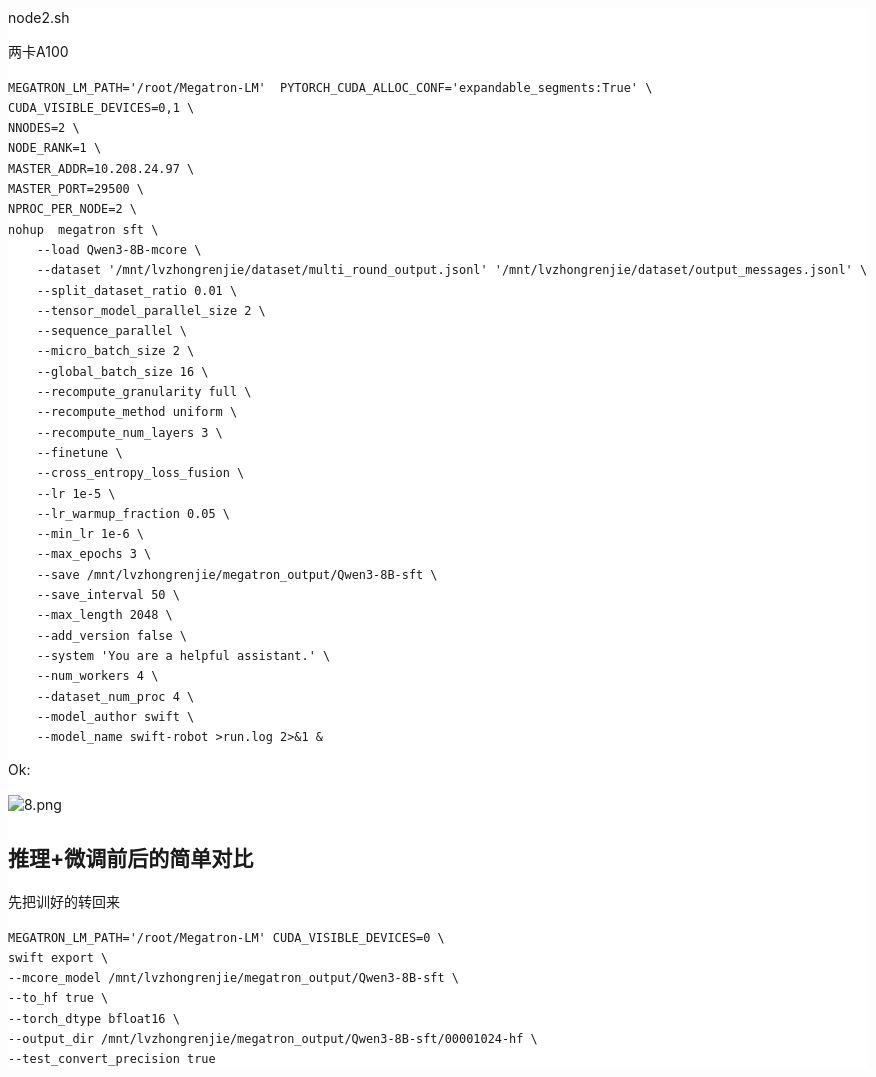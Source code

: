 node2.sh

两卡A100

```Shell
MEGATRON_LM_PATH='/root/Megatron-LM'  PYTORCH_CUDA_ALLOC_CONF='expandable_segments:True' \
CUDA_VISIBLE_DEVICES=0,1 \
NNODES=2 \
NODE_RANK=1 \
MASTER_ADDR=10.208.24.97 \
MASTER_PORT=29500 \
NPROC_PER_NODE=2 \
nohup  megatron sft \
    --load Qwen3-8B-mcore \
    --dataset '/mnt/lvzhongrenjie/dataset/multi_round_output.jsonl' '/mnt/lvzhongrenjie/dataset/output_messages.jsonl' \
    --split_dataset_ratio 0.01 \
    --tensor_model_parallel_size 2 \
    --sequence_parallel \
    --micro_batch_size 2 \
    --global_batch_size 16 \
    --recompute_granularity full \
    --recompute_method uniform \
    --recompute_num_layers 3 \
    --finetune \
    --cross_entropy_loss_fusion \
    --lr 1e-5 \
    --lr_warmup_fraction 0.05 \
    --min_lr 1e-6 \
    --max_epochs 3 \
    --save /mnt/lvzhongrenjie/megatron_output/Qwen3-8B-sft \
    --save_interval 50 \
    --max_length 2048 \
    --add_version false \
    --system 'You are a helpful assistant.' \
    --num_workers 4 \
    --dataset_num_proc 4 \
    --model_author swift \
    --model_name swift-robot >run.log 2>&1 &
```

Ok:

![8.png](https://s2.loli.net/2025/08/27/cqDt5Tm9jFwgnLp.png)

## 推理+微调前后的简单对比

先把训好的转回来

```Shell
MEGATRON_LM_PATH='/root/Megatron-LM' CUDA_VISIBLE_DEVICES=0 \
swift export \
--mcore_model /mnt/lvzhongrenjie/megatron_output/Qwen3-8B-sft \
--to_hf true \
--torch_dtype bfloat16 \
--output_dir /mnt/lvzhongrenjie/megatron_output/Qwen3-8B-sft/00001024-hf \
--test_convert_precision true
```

WORK REQUEST
Images are not part of the copy. Everything else in the records must be reproduced exactly.

RESPONSE AREA
Source code

: node2.sh

两卡A100

```Shell
MEGATRON_LM_PATH='/root/Megatron-LM'  PYTORCH_CUDA_ALLOC_CONF='expandable_segments:True' \
CUDA_VISIBLE_DEVICES=0,1 \
NNODES=2 \
NODE_RANK=1 \
MASTER_ADDR=10.208.24.97 \
MASTER_PORT=29500 \
NPROC_PER_NODE=2 \
nohup  megatron sft \
    --load Qwen3-8B-mcore \
    --dataset '/mnt/lvzhongrenjie/dataset/multi_round_output.jsonl' '/mnt/lvzhongrenjie/dataset/output_messages.jsonl' \
    --split_dataset_ratio 0.01 \
    --tensor_model_parallel_size 2 \
    --sequence_parallel \
    --micro_batch_size 2 \
    --global_batch_size 16 \
    --recompute_granularity full \
    --recompute_method uniform \
    --recompute_num_layers 3 \
    --finetune \
    --cross_entropy_loss_fusion \
    --lr 1e-5 \
    --lr_warmup_fraction 0.05 \
    --min_lr 1e-6 \
    --max_epochs 3 \
    --save /mnt/lvzhongrenjie/megatron_output/Qwen3-8B-sft \
    --save_interval 50 \
    --max_length 2048 \
    --add_version false \
    --system 'You are a helpful assistant.' \
    --num_workers 4 \
    --dataset_num_proc 4 \
    --model_author swift \
    --model_name swift-robot >run.log 2>&1 &
```

Ok:

![8.png](https://s2.loli.net/2025/08/27/cqDt5Tm9jFwgnLp.png)

## 推理+微调前后的简单对比

先把训好的转回来

```Shell
MEGATRON_LM_PATH='/root/Megatron-LM' CUDA_VISIBLE_DEVICES=0 \
swift export \
--mcore_model /mnt/lvzhongrenjie/megatron_output/Qwen3-8B-sft \
--to_hf true \
--torch_dtype bfloat16 \
--output_dir /mnt/lvzhongrenjie/megatron_output/Qwen3-8B-sft/00001024-hf \
--test_convert_precision true
```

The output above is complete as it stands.